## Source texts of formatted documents
++++

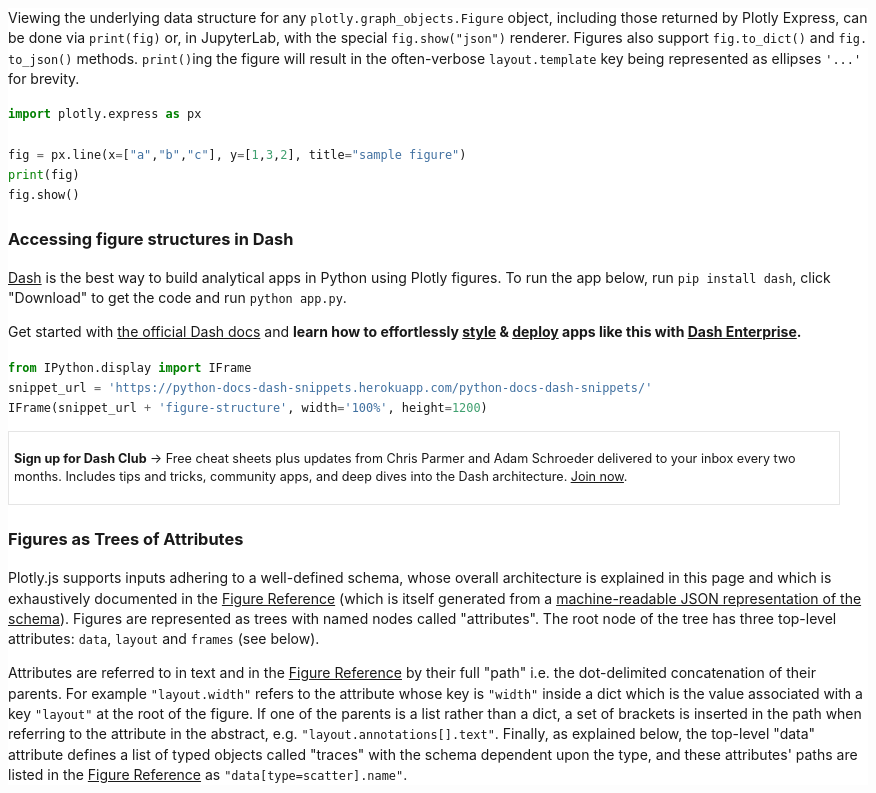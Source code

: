 Viewing the underlying data structure for any `plotly.graph_objects.Figure` object, including those returned by Plotly Express, can be done via `print(fig)` or, in JupyterLab, with the special `fig.show("json")` renderer. Figures also support `fig.to_dict()` and `fig.to_json()` methods. `print()`ing the figure will result in the often-verbose `layout.template` key being represented as ellipses `'...'` for brevity.

```python
import plotly.express as px

fig = px.line(x=["a","b","c"], y=[1,3,2], title="sample figure")
print(fig)
fig.show()
```

### Accessing figure structures in Dash

[Dash](https://plotly.com/dash/) is the best way to build analytical apps in Python using Plotly figures. To run the app below, run `pip install dash`, click "Download" to get the code and run `python app.py`.

Get started  with [the official Dash docs](https://dash.plotly.com/installation) and **learn how to effortlessly [style](https://plotly.com/dash/design-kit/) & [deploy](https://plotly.com/dash/app-manager/) apps like this with <a class="plotly-red" href="https://plotly.com/dash/">Dash Enterprise</a>.**


```python {hide_code=true}
from IPython.display import IFrame
snippet_url = 'https://python-docs-dash-snippets.herokuapp.com/python-docs-dash-snippets/'
IFrame(snippet_url + 'figure-structure', width='100%', height=1200)
```

<div style="font-size: 0.9em;"><div style="width: calc(100% - 30px); box-shadow: none; border: thin solid rgb(229, 229, 229);"><div style="padding: 5px;"><div><p><strong>Sign up for Dash Club</strong> → Free cheat sheets plus updates from Chris Parmer and Adam Schroeder delivered to your inbox every two months. Includes tips and tricks, community apps, and deep dives into the Dash architecture.
<u><a href="https://go.plotly.com/dash-club?utm_source=Dash+Club+2022&utm_medium=graphing_libraries&utm_content=inline">Join now</a></u>.</p></div></div></div></div>


### Figures as Trees of Attributes

Plotly.js supports inputs adhering to a well-defined schema, whose overall architecture is explained in this page and which is exhaustively documented in the [Figure Reference](reference/graph_objects/index.md) (which is itself generated from a [machine-readable JSON representation of the schema](https://raw.githubusercontent.com/plotly/plotly.js/master/dist/plot-schema.json)). Figures are represented as trees with named nodes called "attributes". The root node of the tree has three top-level attributes: `data`, `layout` and `frames` (see below).

Attributes are referred to in text and in the [Figure Reference](reference/graph_objects/index.md) by their full "path" i.e. the dot-delimited concatenation of their parents. For example `"layout.width"` refers to the attribute whose key is `"width"` inside a dict which is the value associated with a key `"layout"` at the root of the figure. If one of the parents is a list rather than a dict, a set of brackets is inserted in the path when referring to the attribute in the abstract, e.g. `"layout.annotations[].text"`. Finally, as explained below, the top-level "data" attribute defines a list of typed objects called "traces" with the schema dependent upon the type, and these attributes' paths are listed in the [Figure Reference](reference/graph_objects/index.md) as `"data[type=scatter].name"`.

++++

## WHAT YOU HAVE TO DO
Among the records above, repeat exactly the line with "[Dash](https://plotly.com/dash/) is the", the line with "### Figures as Trees of Attributes", and every line in between, and only those.

## THE COMPLETED TASK
[Dash](https://plotly.com/dash/) is the best way to build analytical apps in Python using Plotly figures. To run the app below, run `pip install dash`, click "Download" to get the code and run `python app.py`.

Get started  with [the official Dash docs](https://dash.plotly.com/installation) and **learn how to effortlessly [style](https://plotly.com/dash/design-kit/) & [deploy](https://plotly.com/dash/app-manager/) apps like this with <a class="plotly-red" href="https://plotly.com/dash/">Dash Enterprise</a>.**


```python {hide_code=true}
from IPython.display import IFrame
snippet_url = 'https://python-docs-dash-snippets.herokuapp.com/python-docs-dash-snippets/'
IFrame(snippet_url + 'figure-structure', width='100%', height=1200)
```

<div style="font-size: 0.9em;"><div style="width: calc(100% - 30px); box-shadow: none; border: thin solid rgb(229, 229, 229);"><div style="padding: 5px;"><div><p><strong>Sign up for Dash Club</strong> → Free cheat sheets plus updates from Chris Parmer and Adam Schroeder delivered to your inbox every two months. Includes tips and tricks, community apps, and deep dives into the Dash architecture.
<u><a href="https://go.plotly.com/dash-club?utm_source=Dash+Club+2022&utm_medium=graphing_libraries&utm_content=inline">Join now</a></u>.</p></div></div></div></div>


### Figures as Trees of Attributes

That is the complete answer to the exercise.